Biakan biasanya disimpan pada kondisi ruangan suhu 25±2oC dengan periode terang
(1000-3000 lux) selama 16 jam per hari ( Balai Penelitian Bioteknologi dan Sumberdaya
Genetik Pertanian, 2003 ).
Aklimatisasi
dapat didefinisikan sebagai proses penyesuaian suatu organisme untuk
beradaptasi pada lingkungan yang baru. Proses aklimatisasi sangat penting
karena akan menentukan apakah tanaman yang berasal dari in vitro dapat beradaptasi
atau tidak pada kondisi in vivo. Umumnya biakan hasil kultur jaringan yang akan
diaklimatisasi harus berupa planlet artinya biakan harus mempunyai perakaran
dan pertunasan yang proporsional. Akan tetapi pada perbanyakan tanaman jati
melalui kultur jaringan, biakan yang akan diaklimatisasi berupa biakan tanpa
akar (stek mikro). Induksi perakaran dilakukan pada saat aklimatisasi dengan
terlebih dahulu merendam atau mencelupkan bagian dasar batang dalam larutan
yang mengandung senyawa auksin seperti IBA dan NAA atau dengan Rooton F. Biakan
yang berasal dari tahap elongasi yang akan diaklimatisasi dan diinduksi
perakarannya harus terlebih dahulu dibuang bagian kalusnya dan dibersihkan pada
air mengalir. Harus diperhatikan pula bahwa dalam proses aklimatisasi tunas
jati memerlukan kelembaban yang cukup dan media tumbuh tidak terlalu basah.
Media tumbuh yang digunakan dapat berupa campuran tanah + arang sekam (1 : 1)
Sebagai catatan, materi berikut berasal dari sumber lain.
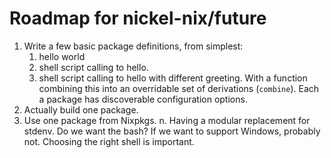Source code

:# Roadmap for nickel-nix/future

1. Write a few basic package definitions, from simplest:
    1. hello world
    2. shell script calling to hello.
    3. shell script calling to hello with different greeting.
   With a function combining this into an overridable set of derivations
   (`combine`).
   Each a package has discoverable configuration options.
2. Actually build one package.
3. Use one package from Nixpkgs.
n. Having a modular replacement for stdenv. Do we want the bash? If we want to
   support Windows, probably not. Choosing the right shell is important.

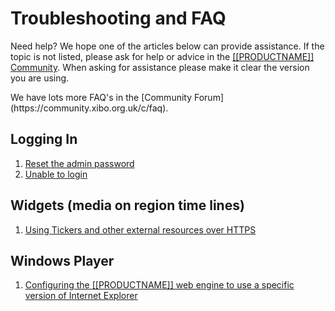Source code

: <!--toc=getting_started-->
# Troubleshooting and FAQ
Need help? We hope one of the articles below can provide assistance. If the topic is not listed, please ask for help or advice in the [[[PRODUCTNAME]] Community]([[PRODUCTSUPPORTURL]]). When asking for assistance please make it clear the version you are using.

<nonwhite>
We have lots more FAQ's in the [Community Forum](https://community.xibo.org.uk/c/faq).
</nonwhite>

## Logging In
1. [Reset the admin password](faq_reset_admin_password.html)
2. [Unable to login](faq_enable_cookies.html)

## Widgets (media on region time lines)
1. [Using Tickers and other external resources over HTTPS](faq_curl_configuration.html)

## Windows Player
1. [Configuring the [[PRODUCTNAME]] web engine to use a specific version of Internet Explorer](faq_webbrowser_emulation.html)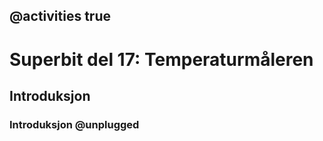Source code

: ## @activities true

# Superbit del 17: Temperaturmåleren
## Introduksjon
### Introduksjon @unplugged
atau tanah + serbuk sabut kelapa (1 : 1) atau tanah + kompos halus (1 : 1) ( Balai Penelitian Bioteknologi dan Sumberdaya
Genetik Pertanian, 2003 ).
Media sebaiknya
disterilisasi dahulu dengan pemanasan dan tekanan uap. Media yang telah
disterilisasi dapat diletakkan dalam bak plastik atau bak semen yang ada di
kamar kaca. Untuk menjaga kelembaban dilakukan penyungkupan dengan plastik,
sedangkan untuk mempercepat pertumbuhan bibit, penyemprotan dengan pupuk daun
seperti Hyponex, Bayfolan, dan Gandasil sangat dianjurkan pada umur 1 minggu
satelah tanam. Aklimatisasi bibit jati di pesemaian disajikan pada. Umur bibit
tanaman jati genjah hasil kultur jaringan yang cukup baik untuk dipindahkan ke
lapang (bibit siap salur) berumur sekitar 3 bulan. Pada umur tersebut bibit
jati genjah dapat mencapai tinggi sekitar 30-50 cm.